The US military has Air Force, Army, Navy and Marines. I get that an air force flies, an army travels over the ground and a navy does things in boats, but that doesn't leave much room in the universe for a fourth force. The US Army, Navy and Marines were all founded in 1775 to fight the American Revolution. It seems that in those days the Navy concentrated more on sailing the ships and firing the guns, and the Marines were a fighting force that went with them. John explains that the Marines have always been regarded as shock troops, their traditional mission being to capture beachheads and hold them until occupation forces arrive. Nowadays it seems that they are an elite force that get to do everything all the other forces do, but spend their training being told they are better than everyone else, which, as John put it, "meant in practical terms that the individual marine trusted in and relied on his comrades to an extraordinary degree and that he himself was trustworthy and reliable."
They're better because they are told they are better? That seems a little touchy-feely for jarheads, but John has advised me that one doesn't mess with Marines, so I'll take their word for it. It does seems a little insulting to the other forces, who I'm sure have their own elites and don't think of themselves as the 'safety schools' of military forces. This whole base is a Marine base, no other forces personnel are present.
There are lots of civilians, though. I think I see more people in civilian clothes than military uniforms. I see a car with a GRAMMA personalized plate outside of a hangar and at first I think, "heh, some A&P has borrowed his grandmother's car." But there's no reason not to think that an A&P didn't order that plate when her son or daughter had their first child.
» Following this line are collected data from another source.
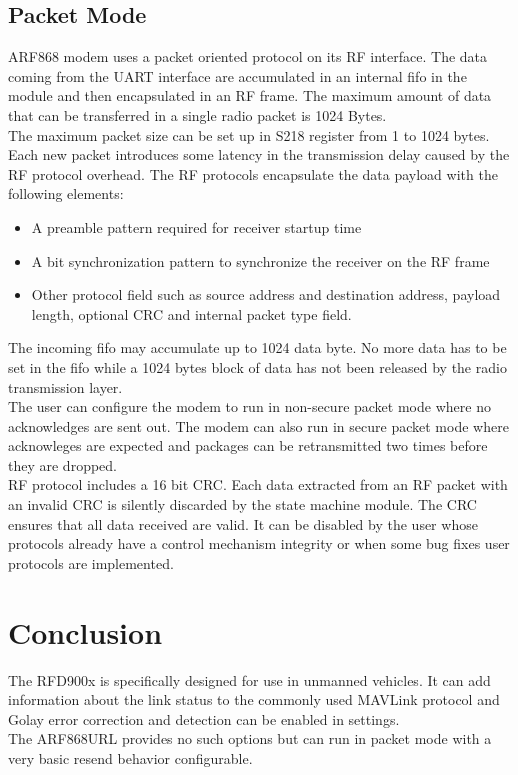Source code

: \subsection{Packet Mode}
ARF868 modem uses a packet oriented protocol on its RF interface. The data coming from the UART interface are accumulated in an internal fifo in the module and then encapsulated in an RF frame. The maximum amount of data that can be transferred in a single radio packet is 1024 Bytes.\\
The maximum packet size can be set up in S218 register from 1 to 1024 bytes. Each new packet introduces some latency in the transmission delay caused by the RF protocol overhead. The RF protocols encapsulate the data payload with the following elements:
\begin{itemize}
    \item  A preamble pattern required for receiver startup time
    \item A bit synchronization pattern to synchronize the receiver on the RF frame
    \item Other protocol field such as source address and destination address, payload length, optional CRC and internal packet type field.
\end{itemize}
The incoming fifo may accumulate up to 1024 data byte. No more data has to be set in the fifo while a 1024 bytes block of data has not been released by the radio transmission layer.\\
The user can configure the modem to run in non-secure packet mode where no acknowledges are sent out. The modem can also run in secure packet mode where acknowleges are expected and packages can be retransmitted two times before they are dropped. \\
RF protocol includes a 16 bit CRC. Each data extracted from an RF packet with an invalid CRC is silently discarded by the state machine module. The CRC ensures that all data received are valid. It can be disabled by the user whose protocols already have a control mechanism integrity or when some bug fixes user protocols are implemented.
%
\section{Conclusion}
The RFD900x is specifically designed for use in unmanned vehicles. It can add information about the link status to the commonly used MAVLink protocol and Golay error correction and detection can be enabled in settings.\\
The ARF868URL provides no such options but can run in packet mode with a very basic resend behavior configurable.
I had been hoping to take a picture of a real KC130 on the ground, and then the simulator inside, but it turns out that the entire flight line is one of the places where photography is forbidden. Not that I could see anything out there anyway. There was a pretty solid row of hangars all along the runway, so I can only see the aircraft on approach and after taking off. My US military aircraft identification skills are poor, but John pointed out a Harrier and a V-22 Osprey. You know someone doesn't know a thing about military aircraft when she has to have those identified to her. I can report that they are both angular, loud and grey.
The housing area looks like a nice residential district anywhere. There's a marina with sailboats, a school and a gym, that sort of thing. Along one road, the chain link fence is covered in creative homemade banners welcoming individual marines home from deployment. There isn't really that much military stuff to see just driving around. We go to John's office.
It looks like a computer geek's office anywhere. Cartoons on the door, old computer manuals (ADA, anyone?) on the bookshelves, undecipherable scribbles on the whiteboard and printouts taped to the wall. He gave me permission to photograph and post one of the snag sheets, a list of what is wrong with the sim. The items to be fixed are not burned out light bulbs or missing screws as on an actual aircraft, but rather modifications that are required to make the sim exactly like the real airplane. Amusingly to me, many of the snags relate to lights not dimming when they should, something I can definitely relate to. Presumably lights burn out and screws get lost on the sim, too, but someone junior to John gets those repair jobs. I poke around the office and giggle at the geeky calendar while John works on unclassified military business, related to photocopier maintenance contract billing schedules.
Hey, there are fifty thousand people on this base. They can't all be flying around in fighter jets and stabbing bayonets into mannequins all day.